Sou adepta fervorosa e praticante da globalização e do encontro e intercâmbio de culturas, experiências e produtos, mas queiramos primeiro para Portugal o que valoriza e melhora a nossa vivência e a experiência de quem nos visita sem deixarmos de ser o que somos, portugueses. Só nestes 92.152Km2 de território poderemos ser portugueses em pleno, garantamos que assim é.
Por outro lado, se é verdade que precisamos do passado para entender o presente e o futuro, não nos deixemos ficar presos à história se ela hipotecar a capacidade de sonhar com esse futuro e de fazermos melhor do que fizemos até agora.
Falemos então do que também é da dimensão cultural e que nos une a todos: de Território, de Natureza, de Mar, de Gastronomia, de Arte, de Design, de Património, até de Indústria, e no meio de tudo isto, falemos também de Legado.
Falemos de juventude e de senioridade, de emprego e de voluntariado. Falemos de empreendedores declarados e dos que toda a vida o foram e nem sabem que o são. Falemos de artesãos e gestores. Juntemos os inconformados e os resignados. Por fim, desenhemos uma estratégia com criatividade, sentido de interligação e missão, e avancemos.
Passemos a uma abordagem de manutenção dos conteúdos de qualidade meritória apostando na simplificação da forma, com maior capacidade de mobilização rápida e por isso que mais ativamente promova o encontro diário das mais variadas expressões culturais e artísticas com os cidadãos, onde eles estão, nas suas cidades e freguesias.

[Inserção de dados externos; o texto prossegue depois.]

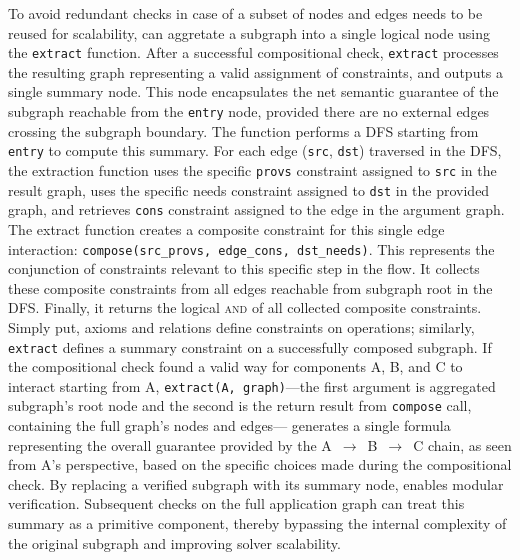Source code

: To avoid redundant checks in case of a subset of nodes and edges needs to be reused for scalability,
\sysname{} can aggretate a subgraph into a single logical node using the \texttt{extract} function.
After a successful compositional check, \texttt{extract} processes the resulting graph
representing a valid assignment of constraints, and outputs a single summary node.
This node encapsulates the net semantic guarantee of the subgraph reachable from the 
\texttt{entry} node, provided there are no external edges crossing the subgraph boundary.
The function performs a DFS starting from \texttt{entry} to compute this summary.
For each edge (\texttt{src}, \texttt{dst})
traversed in the DFS, the extraction function uses the specific \texttt{provs}
constraint assigned to \texttt{src} in the result graph, uses the specific
needs constraint assigned to \texttt{dst} in the provided graph, and retrieves
\texttt{cons} constraint assigned to the edge in
the argument graph. The extract function creates a composite constraint
for this single edge interaction: \texttt{compose(src\_provs, edge\_cons,
dst\_needs)}. This represents the conjunction of constraints relevant
to this specific step in the flow. It collects these composite
constraints from all edges reachable from subgraph root in the DFS. Finally,
it returns the logical \textsc{and} of all collected composite
constraints. Simply put, axioms and relations define constraints on
operations; similarly, \texttt{extract} defines a summary constraint on a
successfully composed subgraph. If the compositional check found a valid
way for components A, B, and C to interact starting from A,
\texttt{extract(A, graph)}---the first argument is aggregated subgraph's root node and the second is the return result from 
\texttt{compose} call, containing the full graph's nodes and edges---%
generates a single formula representing the
overall guarantee provided by the A $\,\to\,$ B $\,\to\,$ C chain, as seen from A's
perspective, based on the specific choices made during the compositional check.
By replacing a verified subgraph with its summary node, \sysname{} enables modular verification.
Subsequent checks on the full application graph can treat this summary as a primitive component,
thereby bypassing the internal complexity of the original subgraph and improving solver scalability.


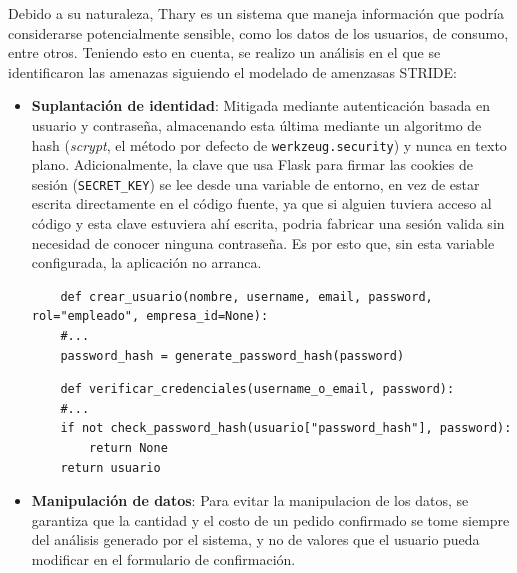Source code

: Debido a su naturaleza, Thary es un sistema que maneja información que podría considerarse potencialmente sensible, como los datos de los usuarios, de consumo, entre otros. Teniendo esto en cuenta, se realizo un análisis en el que se identificaron las amenazas siguiendo el modelado de amenzasas STRIDE:

\begin{itemize}
    \item \textbf{Suplantación de identidad}: Mitigada mediante autenticación basada en usuario y contraseña, almacenando esta última mediante un algoritmo de hash (\textit{scrypt}, el método por defecto de \texttt{werkzeug.security}) y nunca en texto plano. Adicionalmente, la clave que usa Flask para firmar las cookies de sesión (\texttt{SECRET\_KEY}) se lee desde una variable de entorno, en vez de estar escrita directamente en el código fuente, ya que si alguien tuviera acceso al código y esta clave estuviera ahí escrita, podria fabricar una sesión valida sin necesidad de conocer ninguna contraseña. Es por esto que, sin esta variable configurada, la aplicación no arranca.
    
    \label{lst:crear_usuario}
    \begin{verbatim}
    def crear_usuario(nombre, username, email, password, rol="empleado", empresa_id=None):
    #...
    password_hash = generate_password_hash(password)
    \end{verbatim}

    \label{lst:verificar_credenciales}
    \begin{verbatim}
    def verificar_credenciales(username_o_email, password):
    #...
    if not check_password_hash(usuario["password_hash"], password):
        return None
    return usuario
    \end{verbatim}

    \item \textbf{Manipulación de datos}: Para evitar la manipulacion de los datos, se garantiza que la cantidad y el costo de un pedido confirmado se tome siempre del análisis generado por el sistema, y no de valores que el usuario pueda modificar en el formulario de confirmación.
    

\end{itemize}
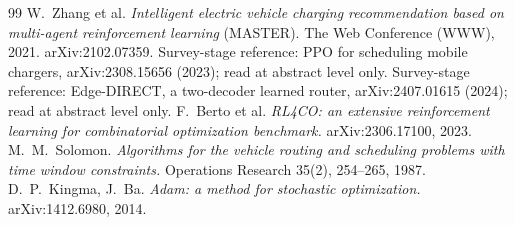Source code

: \documentclass[11pt,a4paper]{article}
\theoremstyle{plain}
\theoremstyle{definition}
\renewcommand{\_}{\origunderscore\allowbreak}
\begin{document}
\begin{thebibliography}{99}
 W.~Zhang et al. \emph{Intelligent electric vehicle charging recommendation based on multi-agent reinforcement learning} (MASTER). The Web Conference (WWW), 2021. arXiv:2102.07359.
 Survey-stage reference: PPO for scheduling mobile chargers, arXiv:2308.15656 (2023); read at abstract level only.
 Survey-stage reference: Edge-DIRECT, a two-decoder learned router, arXiv:2407.01615 (2024); read at abstract level only.
 F.~Berto et al. \emph{RL4CO: an extensive reinforcement learning for combinatorial optimization benchmark.} arXiv:2306.17100, 2023.
 M.~M.~Solomon. \emph{Algorithms for the vehicle routing and scheduling problems with time window constraints.} Operations Research 35(2), 254--265, 1987.
 D.~P.~Kingma, J.~Ba. \emph{Adam: a method for stochastic optimization.} arXiv:1412.6980, 2014.
\end{thebibliography}
\end{document}
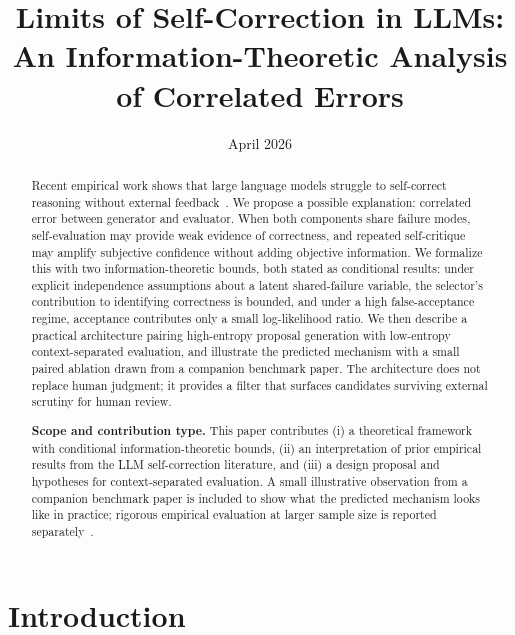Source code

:\documentclass[11pt]{article}
\title{Limits of Self-Correction in LLMs:\\
\large An Information-Theoretic Analysis of Correlated Errors}
\date{April 2026}
\begin{document}
\maketitle

\begin{abstract}
Recent empirical work shows that large language models struggle to self-correct reasoning without external feedback~\citep{huang2024selfcorrect}. We propose a possible explanation: correlated error between generator and evaluator. When both components share failure modes, self-evaluation may provide weak evidence of correctness, and repeated self-critique may amplify subjective confidence without adding objective information. We formalize this with two information-theoretic bounds, both stated as conditional results: under explicit independence assumptions about a latent shared-failure variable, the selector's contribution to identifying correctness is bounded, and under a high false-acceptance regime, acceptance contributes only a small log-likelihood ratio. We then describe a practical architecture pairing high-entropy proposal generation with low-entropy context-separated evaluation, and illustrate the predicted mechanism with a small paired ablation drawn from a companion benchmark paper. The architecture does not replace human judgment; it provides a filter that surfaces candidates surviving external scrutiny for human review.

\medskip

\noindent\textbf{Scope and contribution type.} This paper contributes (i) a theoretical framework with conditional information-theoretic bounds, (ii) an interpretation of prior empirical results from the LLM self-correction literature, and (iii) a design proposal and hypotheses for context-separated evaluation. A small illustrative observation from a companion benchmark paper is included to show what the predicted mechanism looks like in practice; rigorous empirical evaluation at larger sample size is reported separately~\citep{brilliant2026benchmark}.
\end{abstract}

\tableofcontents
\newpage

\section{Introduction}
\end{document}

Atualmente a cultura é para a maioria de nós vivida a espaços largos. Por falta de tempo, porque fica para depois de tudo o resto, por desinteresse, por falta de oportunidade, por incapacidade financeira, mas creio que também pelo desencontro da própria cultura face ao que é o dia a dia dos cidadãos. Essa vida de trabalho que nos rouba o tempo quase todo e que no caso português nem nos tem trazido os louros que merecemos.
É tempo de a cultura sair mais à rua e ir ao encontro dos portugueses, tempo para que deixe de ser estática ou estatal para ser móvel e presente no dia a dia de todos nós. Que seja nossa de verdade. Que dê prioridade aos temas do futuro e não aos do passado. Que faça a diferença pela sua qualidade e verdadeira missão e que não dependa tanto do lugar onde é apresentada para vingar.
Façamos exposições nas praças e nos jardins destratados, concertos e teatros nos coretos abandonados, abramos as portas e janelas do património encerrado, cantemos e toquemos nas ruas sujas e cafés dos bairros. Alegremos assim a vida dos cidadãos e de quem nos visita e passemos conhecimento a quem por qualquer motivo não se encontra com ele.
Lutemos por uma cultura de qualidade, mais móvel e acessível e talvez estejamos mais próximos da plenitude da democracia cultural.
Porque a cultura deve chegar-nos leve e ter o efeito de um copo de água fresca num dia de muito calor. Deve ser vivida todos os dias e inspirar o nosso futuro coletivo mais do que o nosso futuro individual.
Se assim for serve-nos mais. Muito mais.